Costruita in stile romanico, su tre navate era unita al vicino oratorio detto dei SS. Giovanni e Rocco, o dei fratelli disciplinanti, possedeva un campanile, staccato dalla chiesa.

Nel XIX subì lesioni gravissime a causa di un terremoto. Di essa rimane una navata laterale con colonne di pietra murate.

 

 

 

 

 

 

 

 

 

 

 

Link e immagini:
https://www.chieseromaniche.it/Schede/1535-Cavatore-Sant-Antonio-Abate.htm

http://archeocarta.org/cavatore-al-chiesa-di-san-lorenzo-e-altri-edifici-medievali/

AQUILEIA (UD), fraz. Belvedere. Chiesa parrocchiale di Sant’Antonio abate.

Via Via Martin Luther King, 6
https://goo.gl/maps/aCKnLGCjAn4Tx63e6

Nel 1387 il territorio di Belvedere fu concesso dal Patriarca di Aquileia Bertrando ai signori Savorgnan del Torre. La parrocchia di Belvedere di Aquileia nacque nel XVII secolo per interessamento di questo casato, che rimase proprietario dei terreni fino al 1805 quando furono venduti alla famiglia dei Colloredo e, nel 1882, alla famiglia Fior.
La nobile famiglia Savorgnan fece ricostruire l’antica chiesa dedicata a Sant’Antonio abate circondata da un piccolo cimitero. Nella prima metà del XVIII secolo questo edificio si rivelò insufficiente a soddisfare le esigenze dei fedeli e, così, fu edificata nel 1746 l’attuale parrocchiale, voluta anche da Francesco Savorgnan. Essa fu consacrata nel 1749 da Daniele Dolfin, l’ultimo patriarca di Aquileia. La struttura fu poi ampliata nel 1850 con due cappelle laterali.

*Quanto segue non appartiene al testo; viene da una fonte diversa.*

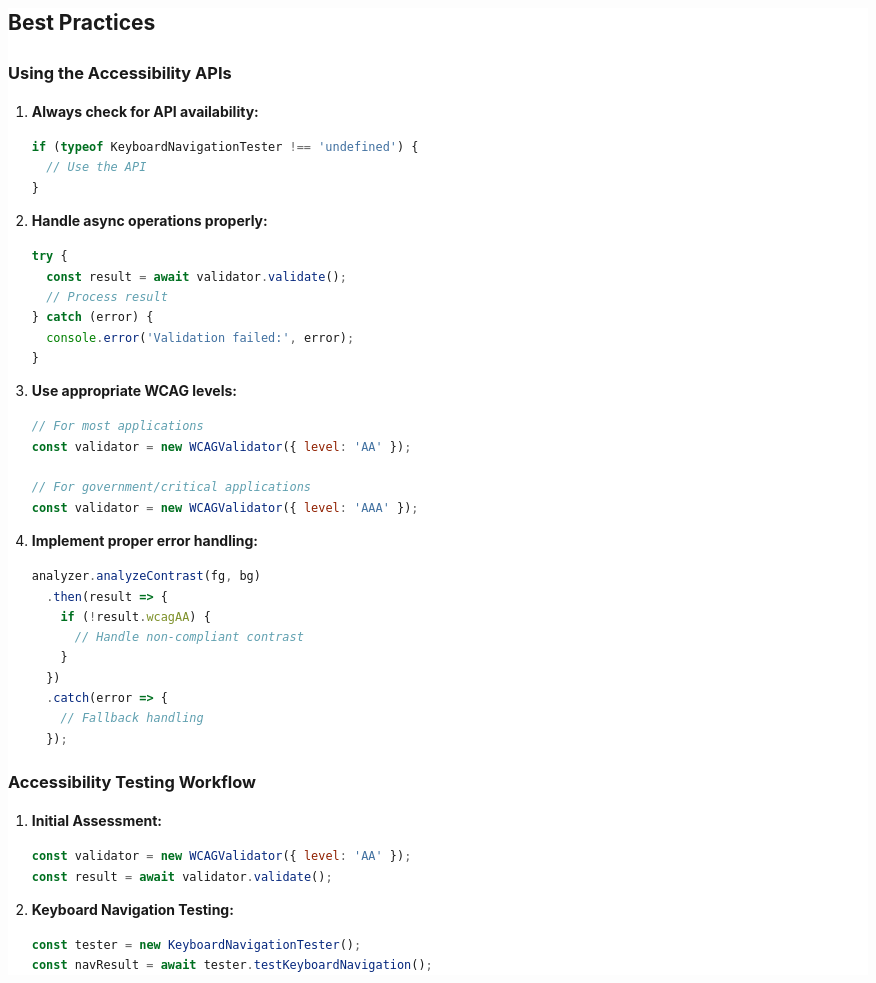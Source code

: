 ## Best Practices

### Using the Accessibility APIs

1. **Always check for API availability:**
   ```javascript
   if (typeof KeyboardNavigationTester !== 'undefined') {
     // Use the API
   }
   ```

2. **Handle async operations properly:**
   ```javascript
   try {
     const result = await validator.validate();
     // Process result
   } catch (error) {
     console.error('Validation failed:', error);
   }
   ```

3. **Use appropriate WCAG levels:**
   ```javascript
   // For most applications
   const validator = new WCAGValidator({ level: 'AA' });
   
   // For government/critical applications
   const validator = new WCAGValidator({ level: 'AAA' });
   ```

4. **Implement proper error handling:**
   ```javascript
   analyzer.analyzeContrast(fg, bg)
     .then(result => {
       if (!result.wcagAA) {
         // Handle non-compliant contrast
       }
     })
     .catch(error => {
       // Fallback handling
     });
   ```

### Accessibility Testing Workflow

1. **Initial Assessment:**
   ```javascript
   const validator = new WCAGValidator({ level: 'AA' });
   const result = await validator.validate();
   ```

2. **Keyboard Navigation Testing:**
   ```javascript
   const tester = new KeyboardNavigationTester();
   const navResult = await tester.testKeyboardNavigation();
   ```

La facciata principale è esposta ad ovest e la torre campanaria è addossata al prospetto laterale sud. Sul sagrato, presso la porta d’ingresso, si trova un mosaico raffigurante un pavone, simbolo per i primi cristiani della risurrezione e della vita eterna.

La chiesa, ad aula unica, fu riccamente decorata per volontà dei Savorgnan con opere d’arte di grande pregio di artisti veneziani, tra cui le statue degli angeli dell’altar maggiore opera dello scultore veneziano Giovanni Maria Morlaiter  (1699 –  1781); una tela raffigurante l’Assunta di sapore veneto e la Sacra Famiglia del Feruglio.

 

Il conte Francesco Savorgnan, commissionò al pittore Gianantonio Guardi la pala d’altare della “Madonna del Rosario con i santi Domenico, Giovanni Nepomuceno, Antonio abate, Sebastiano e Marco”. Il dipinto, realizzato dopo che l’artista ebbe visitato la località, fu collocato nella chiesa di Belvedere nella metà del 1700. L’originale, asportato negli anni ottanta del Novecento, è oggi conservato nella Pinacoteca dei musei provinciali presso palazzo Attems-Petzenstein a Gorizia, VEDI SCHEDA. Nella chiesa vi è una copia di questa pala d’altare.

A sinistra dell’entrata, una statua raffigurante Sant’Antonio abate, firmata Sclauzero F., anno 2007.

Link:
https://catalogo.beniculturali.it/detail/ArchitecturalOrLandscapeHeritage/0600042333

https://it.wikipedia.org/wiki/Chiesa_di_Sant%27Antonio_Abate_(Aquileia,_Belvedere)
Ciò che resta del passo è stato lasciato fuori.